Task to carry out: Only the lines below from the one containing "email (String)" to the one containing "Listing all courses a student is enrolled in." should be repeated, both included and unchanged.
---------- Raw data ----------
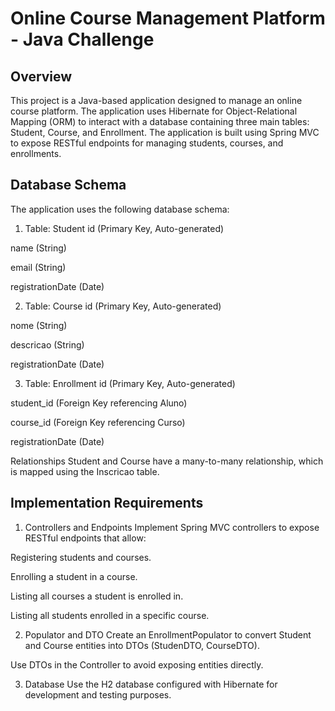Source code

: # Online Course Management Platform - Java Challenge
## Overview
This project is a Java-based application designed to manage an online course platform. The application uses Hibernate for Object-Relational Mapping (ORM) to interact with a database containing three main tables: Student, Course, and Enrollment. The application is built using Spring MVC to expose RESTful endpoints for managing students, courses, and enrollments.

## Database Schema
The application uses the following database schema:

1. Table: Student
id (Primary Key, Auto-generated)

name (String)

email (String)

registrationDate (Date)

2. Table: Course
id (Primary Key, Auto-generated)

nome (String)

descricao (String)

registrationDate (Date)

3. Table: Enrollment
id (Primary Key, Auto-generated)

student_id (Foreign Key referencing Aluno)

course_id (Foreign Key referencing Curso)

registrationDate (Date)

Relationships
Student and Course have a many-to-many relationship, which is mapped using the Inscricao table.

## Implementation Requirements
1. Controllers and Endpoints
Implement Spring MVC controllers to expose RESTful endpoints that allow:

Registering students and courses.

Enrolling a student in a course.

Listing all courses a student is enrolled in.

Listing all students enrolled in a specific course.

2. Populator and DTO
Create an EnrollmentPopulator to convert Student and Course entities into DTOs (StudenDTO, CourseDTO).

Use DTOs in the Controller to avoid exposing entities directly.

3. Database
Use the H2 database configured with Hibernate for development and testing purposes.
----------
Finished exercise:
email (String)

registrationDate (Date)

2. Table: Course
id (Primary Key, Auto-generated)

nome (String)

descricao (String)

registrationDate (Date)

3. Table: Enrollment
id (Primary Key, Auto-generated)

student_id (Foreign Key referencing Aluno)

course_id (Foreign Key referencing Curso)

registrationDate (Date)

Relationships
Student and Course have a many-to-many relationship, which is mapped using the Inscricao table.

## Implementation Requirements
1. Controllers and Endpoints
Implement Spring MVC controllers to expose RESTful endpoints that allow:

Registering students and courses.

Enrolling a student in a course.

Listing all courses a student is enrolled in.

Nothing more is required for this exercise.